● **Work order**
Collect the lines of the entries where "others" shows up.

-=-=-=-=-

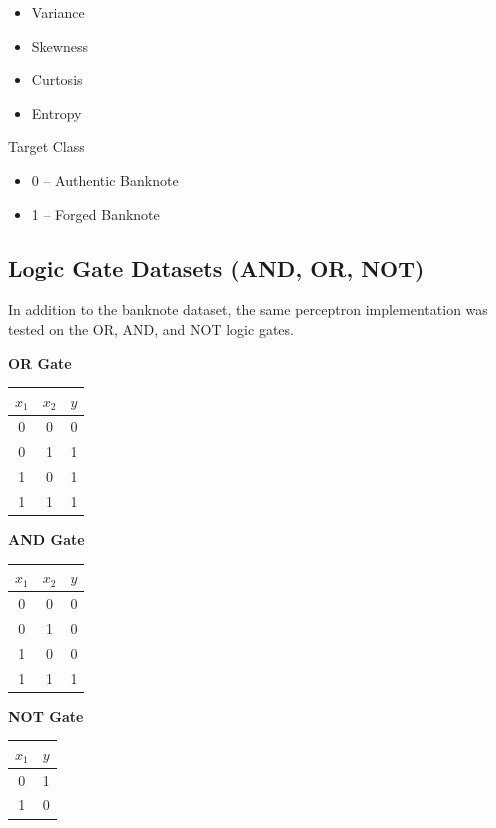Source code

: \documentclass[11pt,a4paper]{article}
\begin{document}
\begin{itemize}
\item Variance
\item Skewness
\item Curtosis
\item Entropy
\end{itemize}

Target Class

\begin{itemize}
\item 0 -- Authentic Banknote
\item 1 -- Forged Banknote
\end{itemize}

\subsection*{Logic Gate Datasets (AND, OR, NOT)}


In addition to the banknote dataset, the same perceptron implementation was tested on the OR, AND, and NOT logic gates.

\textbf{OR Gate}

\begin{center}
\begin{tabular}{|c|c|c|}
\hline
$x_1$ & $x_2$ & $y$\\
\hline
0 & 0 & 0\\
0 & 1 & 1\\
1 & 0 & 1\\
1 & 1 & 1\\
\hline
\end{tabular}
\end{center}

\textbf{AND Gate}

\begin{center}
\begin{tabular}{|c|c|c|}
\hline
$x_1$ & $x_2$ & $y$\\
\hline
0 & 0 & 0\\
0 & 1 & 0\\
1 & 0 & 0\\
1 & 1 & 1\\
\hline
\end{tabular}
\end{center}

\textbf{NOT Gate}

\begin{center}
\begin{tabular}{|c|c|}
\hline
$x_1$ & $y$\\
\hline
0 & 1\\
1 & 0\\
\hline
\end{tabular}
\end{center}
\end{document}
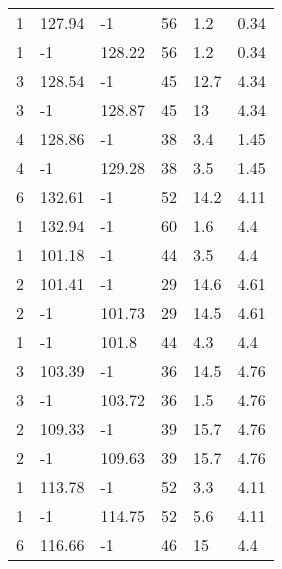 \begin{table*}[h!]
\begin{tabular*}{\linewidth}{p{50pt}<{\centering}p{50pt}<{\centering}
    p{60pt}<{\centering}p{60pt}<{\centering}p{60pt}<{\centering}p{70pt}<{\centering}}
    1 & 127.94 & -1 & 56 & 1.2 & 0.34 \\
    1 & -1 & 128.22 & 56 & 1.2 & 0.34 \\
    3 & 128.54 & -1 & 45 & 12.7 & 4.34 \\
    3 & -1 & 128.87 & 45 & 13 & 4.34 \\
    4 & 128.86 & -1 & 38 & 3.4 & 1.45 \\
    4 & -1 & 129.28 & 38 & 3.5 & 1.45 \\
    6 & 132.61 & -1 & 52 & 14.2 & 4.11 \\
    1 & 132.94 & -1 & 60 & 1.6 & 4.4 \\
    1 & 101.18 & -1 & 44 & 3.5 & 4.4 \\
    2 & 101.41 & -1 & 29 & 14.6 & 4.61 \\
    2 & -1 & 101.73 & 29 & 14.5 & 4.61 \\
    1 & -1 & 101.8 & 44 & 4.3 & 4.4 \\
    3 & 103.39 & -1 & 36 & 14.5 & 4.76 \\
    3 & -1 & 103.72 & 36 & 1.5 & 4.76 \\
    2 & 109.33 & -1 & 39 & 15.7 & 4.76 \\
    2 & -1 & 109.63 & 39 & 15.7 & 4.76 \\
    1 & 113.78 & -1 & 52 & 3.3 & 4.11 \\
    1 & -1 & 114.75 & 52 & 5.6 & 4.11 \\
    6 & 116.66 & -1 & 46 & 15 & 4.4 \\
    \bottomrule
  \end{tabular*}
  \label{Ap4}
\end{table*}



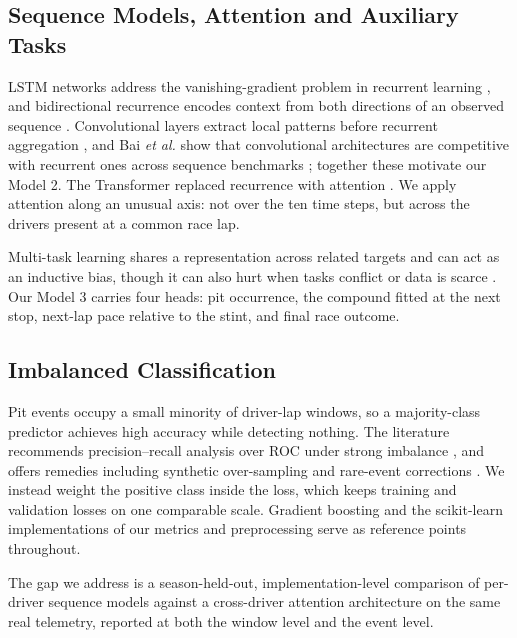 \documentclass[conference]{IEEEtran}
\begin{document}
\subsection{Sequence Models, Attention and Auxiliary Tasks}

LSTM networks address the vanishing-gradient problem in recurrent learning \cite{hochreiter1997lstm}, and bidirectional recurrence encodes context from both directions of an observed sequence \cite{schuster1997brnn,lipton2015lstm}. Convolutional layers extract local patterns before recurrent aggregation \cite{lecun1998cnn}, and Bai \emph{et al.} show that convolutional architectures are competitive with recurrent ones across sequence benchmarks \cite{bai2018tcn}; together these motivate our Model 2. The Transformer replaced recurrence with attention \cite{vaswani2017attention}. We apply attention along an unusual axis: not over the ten time steps, but across the drivers present at a common race lap.

Multi-task learning shares a representation across related targets and can act as an inductive bias, though it can also hurt when tasks conflict or data is scarce \cite{caruana1997multitask}. Our Model 3 carries four heads: pit occurrence, the compound fitted at the next stop, next-lap pace relative to the stint, and final race outcome.

\subsection{Imbalanced Classification}

Pit events occupy a small minority of driver-lap windows, so a majority-class predictor achieves high accuracy while detecting nothing. The literature recommends precision--recall analysis over ROC under strong imbalance \cite{saito2015pr,davis2006prroc,he2009imbalanced}, and offers remedies including synthetic over-sampling and rare-event corrections \cite{chawla2002smote,kingzeng2001rare}. We instead weight the positive class inside the loss, which keeps training and validation losses on one comparable scale. Gradient boosting \cite{friedman2001gbm} and the scikit-learn implementations of our metrics and preprocessing \cite{pedregosa2011sklearn} serve as reference points throughout.

The gap we address is a season-held-out, implementation-level comparison of per-driver sequence models against a cross-driver attention architecture on the same real telemetry, reported at both the window level and the event level.
\end{document}

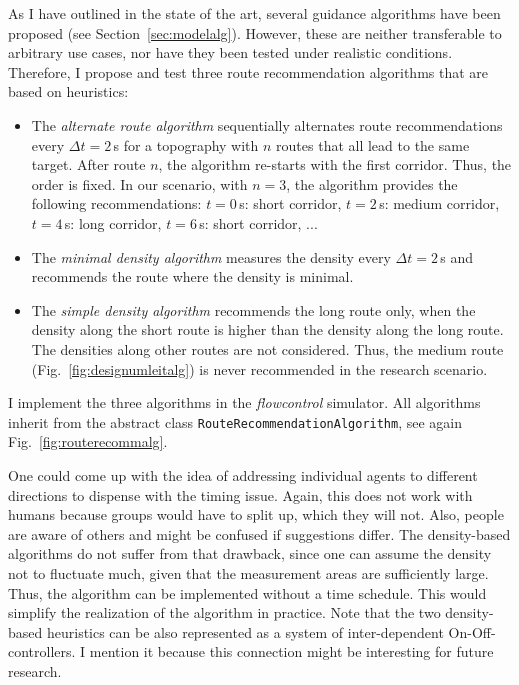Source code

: As I have outlined in the state of the art, several guidance algorithms have been proposed (see Section~\ref{sec:modelalg}). However, these are neither transferable to arbitrary use cases, nor have they been tested under realistic conditions. Therefore, I propose and test three route recommendation algorithms that are based on heuristics: 
 
\begin{itemize}
\item  
The \textit{alternate route algorithm}
sequentially  alternates route recommendations every $\Delta t=2$\,s for a topography with $n$ routes that all lead to the same target.  
After route $n$, the algorithm re-starts with the first corridor. Thus, the order is fixed. In our scenario, with $n=3$, the algorithm provides the following recommendations:  $t=0$\,s: short corridor, $t=2$\,s: medium corridor, $t=4$\,s: long corridor, $t=6$\,s: short corridor, ...   
\item  The \textit{minimal density algorithm} measures the density every $\Delta t=2$\,s and recommends the route where the density is minimal. 
\item The \textit{simple density algorithm} recommends the long route only, when the density along the short route is higher than the density along the long route. The densities along other routes are not considered. Thus, the medium route (Fig.~\ref{fig:designumleitalg})  is never recommended in the research scenario.
\end{itemize}

I implement the three algorithms in the \textit{flowcontrol} simulator. All algorithms inherit from the abstract class \lstinline{RouteRecommendationAlgorithm}, see again Fig.~\ref{fig:routerecommalg}. 



One could come up with the idea of addressing individual agents to different directions to dispense with the timing issue.
Again, this does not work with humans because groups would have to split up, which they will not. Also, people are aware of others and might be confused if suggestions differ.
The density-based algorithms do not suffer from that drawback, since one can assume the density not to fluctuate much, given that the measurement areas are sufficiently large. Thus, the algorithm can be implemented without a time schedule. This would simplify the realization of the algorithm in practice.
%
Note that the two density-based heuristics can be also represented as a system of inter-dependent On-Off-controllers. I mention it because this connection might be interesting for future research.



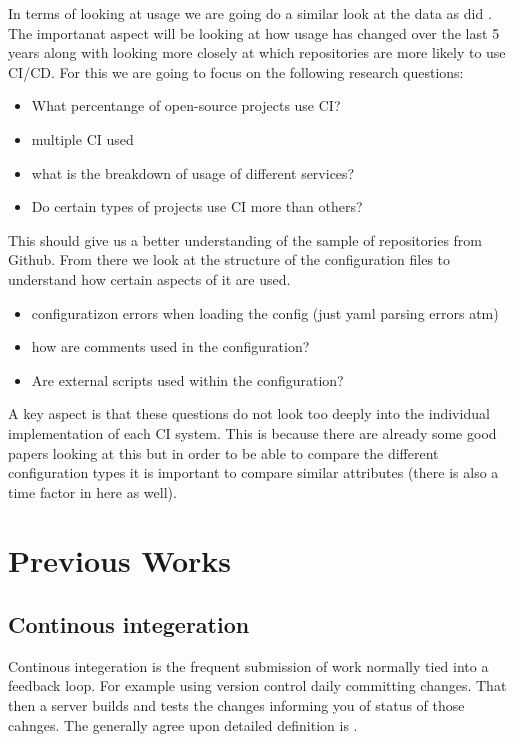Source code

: \documentclass[twoside,12pt,titlepage,a4paper]{article}
\begin{document}
In terms of looking at usage we are going do a similar look at the data as did \cite{Hilton2016}. The importanat aspect will be looking at how usage has changed over the last 5 years along with looking more closely at which repositories are more likely to use CI/CD. For this we are going to focus on the following research questions:
\begin{itemize}
  \item What percentange of open-source projects use CI?
  \item multiple CI used
  \item what is the breakdown of usage of different services?
  \item Do certain types of projects use CI more than others?
\end{itemize}

This should give us a better understanding of the sample of repositories from Github. From there we look at the structure of the configuration files to understand how certain aspects of it are used.
\begin{itemize}
  \item configuratizon errors when loading the config (just yaml parsing errors atm)
  \item how are comments used in the configuration?
  \item Are external scripts used within the configuration?
\end{itemize}

A key aspect is that these questions do not look too deeply into the individual implementation of each CI system. This is because there are already some good papers looking \cite{Gallaba2018} at this but in order to be able to compare the different configuration types it is important to compare similar attributes (there is also a time factor in here as well). 

\section{Previous Works}
\vspace*{-0.05in}
\subsection{Continous integeration}
\vspace*{-0.05in}

Continous integeration is the frequent submission of work normally tied into a feedback loop. For example using version control daily committing changes. That then a server builds and tests the changes informing you of status of those cahnges. The generally agree upon detailed definition is \cite{CI2010_MartinFowler}.
\end{document}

-=-=-=-=-

● **Response below**
Again, this does not work with humans because groups would have to split up, which they will not. Also, people are aware of others and might be confused if suggestions differ.
  \item Do certain types of projects use CI more than others?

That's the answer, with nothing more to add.